Kommentar zu Lehrerbezügen : Endlich klotzen

Im Kampf gegen den Lehrermangel können Schulen künftig mehr Geld anbieten. Es ist an der Zeit, der Bildungspolitik endlich den Stellenwert zu verleihen, den sie verdient, kommentiert Kirsten Bialdiga.

Der Ansatz ist richtig. Dass Lehrer an Schulen mit besonderen Herausforderungen künftig in Nordrhein-Westfalen Zuschläge erhalten, geht in die richtige Richtung. Denn diese Schulen, oftmals in sozial benachteiligten Vierteln, trifft der Lehrermangel am härtesten. Und führt dazu, dass sich die sozialen Unterschiede noch vertiefen: Wo es nicht genug Lehrer gibt, fällt mehr Unterricht aus. Aber gerade jene Kinder, die von zu Hause nur wenig Unterstützung bekommen, sind auf guten und regelmäßigen Unterricht angewiesen.
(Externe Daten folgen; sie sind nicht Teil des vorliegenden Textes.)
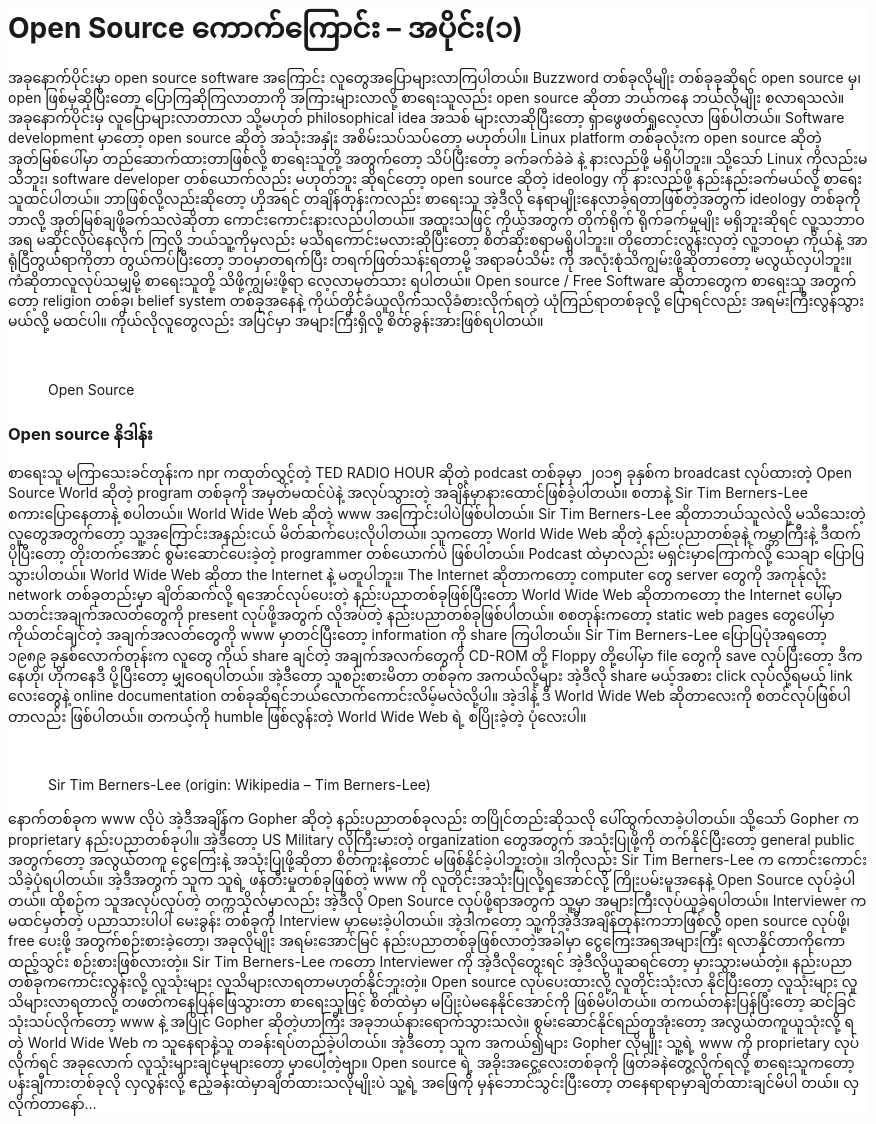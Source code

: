 # Open Source ကောက်ကြောင်း – အပိုင်း(၁)

အခုနောက်ပိုင်းမှာ open source software အကြောင်း လူတွေအပြောများလာကြပါတယ်။ Buzzword တစ်ခုလိုမျိုး တစ်ခုခုဆိုရင် open source မှ၊ open ဖြစ်မှဆိုပြီးတော့ ပြောကြဆိုကြလာတာကို အကြားများလာလို့ စာရေးသူလည်း open source ဆိုတာ ဘယ်ကနေ ဘယ်လိုမျိုး စလာရသလဲ။ အခုနောက်ပိုင်းမှ လူပြောများလာတာလာ သို့မဟုတ် philosophical idea အသစ် များလာဆိုပြီးတော့ ရှာဖွေဖတ်ရှုလေ့လာ ဖြစ်ပါတယ်။ Software development မှာတော့ open source ဆိုတဲ့ အသုံးအနှုံး အစိမ်းသပ်သပ်တော့ မဟုတ်ပါ။ Linux platform တစ်ခုလုံးက open source ဆိုတဲ့ အုတ်မြစ်ပေါ်မှာ တည်ဆောက်ထားတာဖြစ်လို့ စာရေးသူတို့ အတွက်တော့ သိပ်ပြီးတော့ ခက်ခက်ခဲခဲ နဲ့ နားလည်ဖို့ မရှိပါဘူး။ သို့သော် Linux ကိုလည်းမသိဘူး၊ software developer တစ်ယောက်လည်း မဟုတ်ဘူး ဆိုရင်တော့ open source ဆိုတဲ့ ideology ကို နားလည်ဖို့ နည်းနည်းခက်မယ်လို့ စာရေးသူထင်ပါတယ်။ ဘာဖြစ်လို့လည်းဆိုတော့ ဟိုအရင် တချိန်တုန်းကလည်း စာရေးသူ အဲ့ဒီလို နေရာမျိုးနေလာခဲ့ရတာဖြစ်တဲ့အတွက် ideology တစ်ခုကို ဘာလို့ အုတ်မြစ်ချဖို့ခက်သလဲဆိုတာ ကောင်းကောင်းနားလည်ပါတယ်။ အထူးသဖြင့် ကိုယ့်အတွက် တိုက်ရိုက် ရိုက်ခက်မှုမျိုး မရှိဘူးဆိုရင် လူ့သဘာဝအရ မဆိုင်လိုပဲနေလိုက် ကြလို့ ဘယ်သူ့ကိုမှလည်း မသိရကောင်းမလားဆိုပြီးတော့ စိတ်ဆိုးစရာမရှိပါဘူး။ တိုတောင်းလွန်းလှတဲ့ လူ့ဘဝမှာ ကိုယ်နဲ့ အာရုံငြီတွယ်ရာကိုတာ တွယ်ကပ်ပြီးတော့ ဘဝမှာတရက်ပြီး တရက်ဖြတ်သန်းရတာမို့ အရာခပ်သိမ်း ကို အလုံးစုံသိကျွမ်းဖို့ဆိုတာတော့ မလွယ်လှပါဘူး။ ကံဆိုတာလူလုပ်သမျှမို့ စာရေးသူတို့ သိဖို့ကျွမ်းဖို့ရာ လေ့လာမှတ်သား ရပါတယ်။ Open source / Free Software ဆိုတာတွေက စာရေးသူ အတွက်တော့ religion တစ်ခု၊ belief system တစ်ခုအနေနဲ့ ကိုယ်တိုင်ခံယူလိုက်သလိုခံစားလိုက်ရတဲ့ ယုံကြည်ရာတစ်ခုလို့ ပြောရင်လည်း အရမ်းကြီးလွန်သွားမယ်လို့ မထင်ပါ။ ကိုယ်လိုလူတွေလည်း အပြင်မှာ အများကြီးရှိလို့ စိတ်ခွန်းအားဖြစ်ရပါတယ်။

<figure><img src="https://i.imgur.com/QKQPYvr.png" alt=""><figcaption><p>Open Source</p></figcaption></figure>

### Open source နိဒါန်း

စာရေးသူ မကြာသေးခင်တုန်းက npr ကထုတ်လွှင့်တဲ့ TED RADIO HOUR ဆိုတဲ့ podcast တစ်ခုမှာ ၂၀၁၅ ခုနှစ်က broadcast လုပ်ထားတဲ့ Open Source World ဆိုတဲ့ program တစ်ခုကို အမှတ်မထင်ပဲနဲ့ အလုပ်သွားတဲ့ အချိန်မှာနားထောင်ဖြစ်ခဲ့ပါတယ်။ စတာနဲ့ Sir Tim Berners-Lee စကားပြောနေတာနဲ့ စပါတယ်။ World Wide Web ဆိုတဲ့ www အကြောင်းပါပဲဖြစ်ပါတယ်။ Sir Tim Berners-Lee ဆိုတာဘယ်သူလဲလို့ မသိသေးတဲ့လူတွေအတွက်တော့ သူ့အကြောင်းအနည်းငယ် မိတ်ဆက်ပေးလိုပါတယ်။ သူကတော့ World Wide Web ဆိုတဲ့ နည်းပညာတစ်ခုနဲ့ ကမ္ဘာကြီးနဲ့ ဒီထက်ပိုပြီးတော့ တိုးတက်အောင် စွမ်းဆောင်ပေးခဲ့တဲ့ programmer တစ်ယောက်ပဲ ဖြစ်ပါတယ်။ Podcast ထဲမှာလည်း မရှင်းမှာကြောက်လို့ သေချာ ပြောပြသွားပါတယ်။ World Wide Web ဆိုတာ the Internet နဲ့ မတူပါဘူး။ The Internet ဆိုတာကတော့ computer တွေ server တွေကို အကုန်ုလုံး network တစ်ခုတည်းမှာ ချိတ်ဆက်လို့ ရအောင်လုပ်ပေးတဲ့ နည်းပညာတစ်ခုဖြစ်ပြီးတော့ World Wide Web ဆိုတာကတော့ the Internet ပေါ်မှာ သတင်းအချက်အလတ်တွေကို present လုပ်ဖို့အတွက် လိုအပ်တဲ့ နည်းပညာတစ်ခုဖြစ်ပါတယ်။ စစတုန်းကတော့ static web pages တွေပေါ်မှာ ကိုယ်တင်ချင်တဲ့ အချက်အလတ်တွေကို www မှာတင်ပြီးတော့ information ကို share ကြပါတယ်။ Sir Tim Berners-Lee ပြောပြပုံအရတော့ ၁၉၈၉ ခုနှစ်လောက်တုန်းက လူတွေ ကိုယ် share ချင်တဲ့ အချက်အလက်တွေကို CD-ROM တို့ Floppy တို့ပေါ်မှာ file တွေကို save လုပ်ပြီးတော့ ဒီကနေဟို၊ ဟိုကနေဒီ ပို့ပြီးတော့ မျှဝေရပါတယ်။ အဲ့ဒီတော့ သူစဉ်းစားမိတာ တစ်ခုက အကယ်လို့များ အဲ့ဒီလို share မယ့်အစား click လုပ်လို့ရမယ့် link လေးတွေနဲ့ online documentation တစ်ခုဆိုရင်ဘယ်လောက်ကောင်းလိမ့်မလဲလို့ပါ။ အဲ့ဒါနဲ့ ဒီ World Wide Web ဆိုတာလေးကို စတင်လုပ်ဖြစ်ပါတာလည်း ဖြစ်ပါတယ်။ တကယ့်ကို humble ဖြစ်လွန်းတဲ့ World Wide Web ရဲ့ စပြိုးခဲ့တဲ့ ပုံလေးပါ။

<figure><img src="https://i.imgur.com/rnWdjBB.jpeg" alt=""><figcaption><p>Sir Tim Berners-Lee (origin: Wikipedia – Tim Berners-Lee)</p></figcaption></figure>

နောက်တစ်ခုက www လိုပဲ အဲ့ဒီအချိန်က Gopher ဆိုတဲ့ နည်းပညာတစ်ခုလည်း တပြိုင်တည်းဆိုသလို ပေါ်ထွက်လာခဲ့ပါတယ်။ သို့သော် Gopher က proprietary နည်းပညာတစ်ခုပါ။ အဲ့ဒီတော့ US Military လိုကြီးမားတဲ့ organization တွေအတွက် အသုံးပြုဖို့ကို တက်နိုင်ပြီးတော့ general public အတွက်တော့ အလွယ်တကူ ငွေကြေးနဲ့ အသုံးပြုဖို့ဆိုတာ စိတ်ကူးနဲ့တောင် မဖြစ်နိုင်ခဲ့ပါဘူးတဲ့။ ဒါကိုလည်း Sir Tim Berners-Lee က ကောင်းကောင်းသိခဲ့ပုံရပါတယ်။ အဲ့ဒီအတွက် သူက သူရဲ့ ဖန်တီးမှုတစ်ခုဖြစ်တဲ့ www ကို လူတိုင်းအသုံးပြုလို့ရအောင်လို့ ကြိုးပမ်းမူအနေနဲ့ Open Source လုပ်ခဲ့ပါတယ်။ ထိုစဉ်က သူအလုပ်လုပ်တဲ့ တက္ကသိုလ်မှာလည်း အဲ့ဒီလို Open Source လုပ်ဖို့ရာအတွက် သူ့မှာ အများကြီးလုပ်ယူခဲ့ရပါတယ်။ Interviewer က မထင်မှတ်တဲ့ ပညာသားပါပါ မေးခွန်း တစ်ခုကို Interview မှာမေးခဲ့ပါတယ်။ အဲ့ဒါကတော့ သူ့ကိုအဲ့ဒီအချိန်တုန်းကဘာဖြစ်လို့ open source လုပ်ဖို့၊ free ပေးဖို့ အတွက်စဉ်းစားခဲ့တော့၊ အခုလိုမျိုး အရမ်းအောင်မြင် နည်းပညာတစ်ခုဖြစ်လာတဲ့အခါမှာ ငွေကြေးအရအများကြီး ရလာနိုင်တာကိုကောထည့်သွင်း စဉ်းစားဖြစ်လားတဲ့။ Sir Tim Berners-Lee ကတော့ Interviewer ကို အဲ့ဒီလိုတွေးရင် အဲ့ဒီလိုယူဆရင်တော့ မှားသွားမယ်တဲ့။ နည်းပညာတစ်ခုကကောင်းလွန်းလို့ လူသုံးများ လူသိများလာရတာမဟုတ်နိုင်ဘူးတဲ့။ Open source လုပ်ပေးထားလို့ လူတိုင်းသုံးလာ နိုင်ပြီးတော့ လူသုံးများ လူသိများလာရတာလို့ တဖတ်ကနေပြန်ဖြေသွားတာ စာရေးသူဖြင့် စိတ်ထဲမှာ မပြုံးပဲမနေနိုင်အောင်ကို ဖြစ်မိပါတယ်။ တကယ်တန်းပြန်ပြီးတော့ ဆင်ခြင်သုံးသပ်လိုက်တော့ www နဲ့ အပြိုင် Gopher ဆိုတဲ့ဟာကြီး အခုဘယ်နားရောက်သွားသလဲ။ စွမ်းဆောင်နိုင်ရည်တူအုံးတော့ အလွယ်တကူယူသုံးလို့ ရတဲ့ World Wide Web က သူနေရာနဲ့သူ တခန်းရပ်တည်ခဲ့ပါတယ်။ အဲ့ဒီတော့ သူက အကယ်၍များ Gopher လိုမျိုး သူ့ရဲ့ www ကို proprietary လုပ်လိုက်ရင် အခုလောက် လူသုံးများချင်မှများတော့ မှာပေါ့တဲ့ဗျာ။ Open source ရဲ့ အခိုးအငွေ့လေးတစ်ခုကို ဖြတ်ခနဲတွေ့လိုက်ရလို့ စာရေးသူကတော့ ပန်းချီကားတစ်ခုလို လှလွန်းလို့ ဧည့်ခန်းထဲမှာချိတ်ထားသလိုမျိုးပဲ သူ့ရဲ့ အဖြေကို မှန်ဘောင်သွင်းပြီးတော့ တနေရာရာမှာချိတ်ထားချင်မိပါ တယ်။ လှလိုက်တာနော်…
Auch dass pensionierte Lehrer weiterhin unterrichten dürfen, ohne dass ihnen dafür die Ruhebezüge gekürzt werden, ist ein richtiger Schritt, um den Lehrermangel zu bekämpfen. Ebenso wie die über 1000 Studienplätze, die die NRW-Schulministerin neu schaffen will. Jede offene Lehrerstelle ist eine zu viel.

Trotzdem reicht das Paket nicht im Mindesten aus, um den Lehrermangel wirksam zu bekämpfen. Zu lange untertrieben die Prognosen – wenn es denn überhaupt welche gab – den tatsächlichen Bedarf. Das Ergebnis: In den nächsten zehn Jahren fehlen 15 000 Lehrkräfte, vor allem an Grund- und Förderschulen. Wer dieses Problem grundsätzlich angehen will, muss mehr Geld in die Hand nehmen als 17 Millionen Euro für ein paar Zuschläge. Sondern vielleicht eine Milliarde Euro. So teuer könnte es werden, wenn Grundschul- und Sekundarstufe-I-Lehrer genauso bezahlt werden sollen wie Gymnasiallehrer.

Es ist an der Zeit, der Bildungspolitik in den Haushaltsbudgets endlich den Stellenwert zu verleihen, den sie verdient. Bei manch einem Finanzminister ist da offenbar noch Überzeugungsarbeit zu leisten. Vielleicht hilft ein Blick in die Budgets anderer Länder. Gerade jene, die in den Pisa-Studien gut abschneiden, kleckern nicht. Sie klotzen.